Data collected from the New Horizons space probe’s 2019 flyby of a snowman-shaped object at the edge of the solar system has settled a debate about how the early solar system formed.
Previously, there had been two prevailing theories regarding how this happened: either the matter in the proto-planetary disk smashed together violently—eventually forming the Sun, planets and other bodies within the system—or the matter involved clumped together in a much more gentle fashion. The data gathered by New Horizons of Arrokoth, an object 6.7 billion kilometers (4.2 billion miles) from the Sun that appears to have remained well preserved since the solar system‘s formation nearly 4.6 billion years ago, appears to have settled that debate.
“There was the prevailing theory from the late 1960s of violent collisions and a more recent emerging theory of gentle accumulation,” explains Dr Alan Stern, the principal investigator of the New Horizons mission. “One is dust and the other is the only one standing. This rarely happens in planetary science, but today we have settled the matter.”
Arrokoth, formerly called Ultima Thule, is a celestial body called a contact binary, a single entity formed from two smaller objects that wound up in an orbit so close that they eventually came to settle on one another, resulting in Arrokoth’s distinctive snowman-like shape.
Arrokoth’s larger lobe appears to have formed from eight or more smaller objects that fused together before the 21 kilometer (13 mile) object connected with its smaller (15 kilometer/9 mile-wide) companion. Both lobes show no evidence of a violent impact, showing no stress fractures or flattening, indicating that the two components came into contact gently.
“It is nice to have this evidence because the crashing together theory was a nice theory, but there were some challenges to it,” according to Dr Maggie Aderin-Pocock, co-host of the BBC’s Sky at Night program. “Why did the objects stick together and not bounce apart. There was a lot that didn’t add up.”
Arrokoth is a Powhatan/Algonquian word that is thought to have meant “sky”; unfortunately, the exact meaning and pronunciation of the word remains unknown, as the Powhatan language went extinct in the late 18th century. Arrokoth’s earlier nickname—Ultima Thule, Latin for “farthest Thule”—was meant to allude to the most distant place beyond the borders of the known world.
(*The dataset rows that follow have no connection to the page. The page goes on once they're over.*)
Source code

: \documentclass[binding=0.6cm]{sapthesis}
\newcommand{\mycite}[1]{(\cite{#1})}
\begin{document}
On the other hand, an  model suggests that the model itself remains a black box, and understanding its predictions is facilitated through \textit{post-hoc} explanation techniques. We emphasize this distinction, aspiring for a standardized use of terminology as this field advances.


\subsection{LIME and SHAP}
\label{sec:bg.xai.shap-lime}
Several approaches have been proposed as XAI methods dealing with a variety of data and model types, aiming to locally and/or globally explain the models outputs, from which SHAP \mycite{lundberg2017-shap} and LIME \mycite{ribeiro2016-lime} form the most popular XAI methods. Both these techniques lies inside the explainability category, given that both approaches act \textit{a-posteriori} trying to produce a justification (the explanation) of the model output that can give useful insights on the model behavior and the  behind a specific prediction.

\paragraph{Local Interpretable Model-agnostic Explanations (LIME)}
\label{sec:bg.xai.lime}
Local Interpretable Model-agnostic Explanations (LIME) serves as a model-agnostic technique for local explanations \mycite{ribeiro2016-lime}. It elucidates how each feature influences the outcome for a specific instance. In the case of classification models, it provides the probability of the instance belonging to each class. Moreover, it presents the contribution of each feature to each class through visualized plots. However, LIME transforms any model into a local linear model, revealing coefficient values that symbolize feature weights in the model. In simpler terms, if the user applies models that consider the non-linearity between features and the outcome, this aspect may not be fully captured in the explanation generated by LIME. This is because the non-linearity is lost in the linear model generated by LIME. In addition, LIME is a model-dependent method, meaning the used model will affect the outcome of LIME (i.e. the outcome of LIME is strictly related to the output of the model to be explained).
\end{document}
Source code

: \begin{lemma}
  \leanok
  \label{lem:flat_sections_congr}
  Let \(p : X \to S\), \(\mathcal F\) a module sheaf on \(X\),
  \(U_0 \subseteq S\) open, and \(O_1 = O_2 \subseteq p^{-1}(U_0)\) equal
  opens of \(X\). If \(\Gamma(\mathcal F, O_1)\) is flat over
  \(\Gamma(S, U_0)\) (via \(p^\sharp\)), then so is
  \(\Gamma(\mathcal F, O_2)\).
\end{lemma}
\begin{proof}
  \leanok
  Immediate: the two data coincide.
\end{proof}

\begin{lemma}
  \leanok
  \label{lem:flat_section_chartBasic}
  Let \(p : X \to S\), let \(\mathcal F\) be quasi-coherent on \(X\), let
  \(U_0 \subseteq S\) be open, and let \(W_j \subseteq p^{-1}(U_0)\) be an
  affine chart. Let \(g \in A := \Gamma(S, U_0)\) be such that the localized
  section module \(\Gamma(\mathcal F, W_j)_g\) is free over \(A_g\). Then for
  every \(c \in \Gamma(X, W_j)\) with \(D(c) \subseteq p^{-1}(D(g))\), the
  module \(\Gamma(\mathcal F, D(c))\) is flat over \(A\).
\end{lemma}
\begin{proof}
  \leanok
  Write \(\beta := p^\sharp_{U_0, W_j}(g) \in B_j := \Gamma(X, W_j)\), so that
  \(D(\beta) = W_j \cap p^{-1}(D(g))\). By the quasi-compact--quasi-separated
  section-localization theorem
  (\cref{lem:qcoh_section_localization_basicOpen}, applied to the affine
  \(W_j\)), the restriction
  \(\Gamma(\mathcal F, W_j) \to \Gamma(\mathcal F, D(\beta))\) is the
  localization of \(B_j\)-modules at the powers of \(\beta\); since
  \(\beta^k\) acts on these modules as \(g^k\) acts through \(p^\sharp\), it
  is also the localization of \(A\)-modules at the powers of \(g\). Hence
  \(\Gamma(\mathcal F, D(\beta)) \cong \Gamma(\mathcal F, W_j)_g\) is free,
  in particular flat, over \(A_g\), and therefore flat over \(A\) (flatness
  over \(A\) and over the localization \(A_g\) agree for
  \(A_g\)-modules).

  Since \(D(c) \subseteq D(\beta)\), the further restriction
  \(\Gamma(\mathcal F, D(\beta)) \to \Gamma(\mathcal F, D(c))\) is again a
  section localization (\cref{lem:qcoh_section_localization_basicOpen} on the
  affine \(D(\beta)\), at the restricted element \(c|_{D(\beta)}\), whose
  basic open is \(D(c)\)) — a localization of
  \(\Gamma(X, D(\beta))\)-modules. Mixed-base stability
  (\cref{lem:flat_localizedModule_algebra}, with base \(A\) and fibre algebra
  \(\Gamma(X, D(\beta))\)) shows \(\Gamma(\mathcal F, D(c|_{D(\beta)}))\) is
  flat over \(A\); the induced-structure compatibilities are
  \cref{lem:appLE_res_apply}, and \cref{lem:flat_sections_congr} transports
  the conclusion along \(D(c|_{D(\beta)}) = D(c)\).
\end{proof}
However, the name generated controversy because of its use by Nazi occultists as the supposed mythical origin of the Aryan race.
- Image of Kuiper belt object 486958 Arrokoth taken by New Horizons at 1 January 2019 5:26, 7 minutes before closest approach, from a distance of 6,700 km. via Wikimedia Commons
Subscribers, to watch the subscriber version of the video, first log in then click on Dreamland Subscriber-Only Video Podcast link.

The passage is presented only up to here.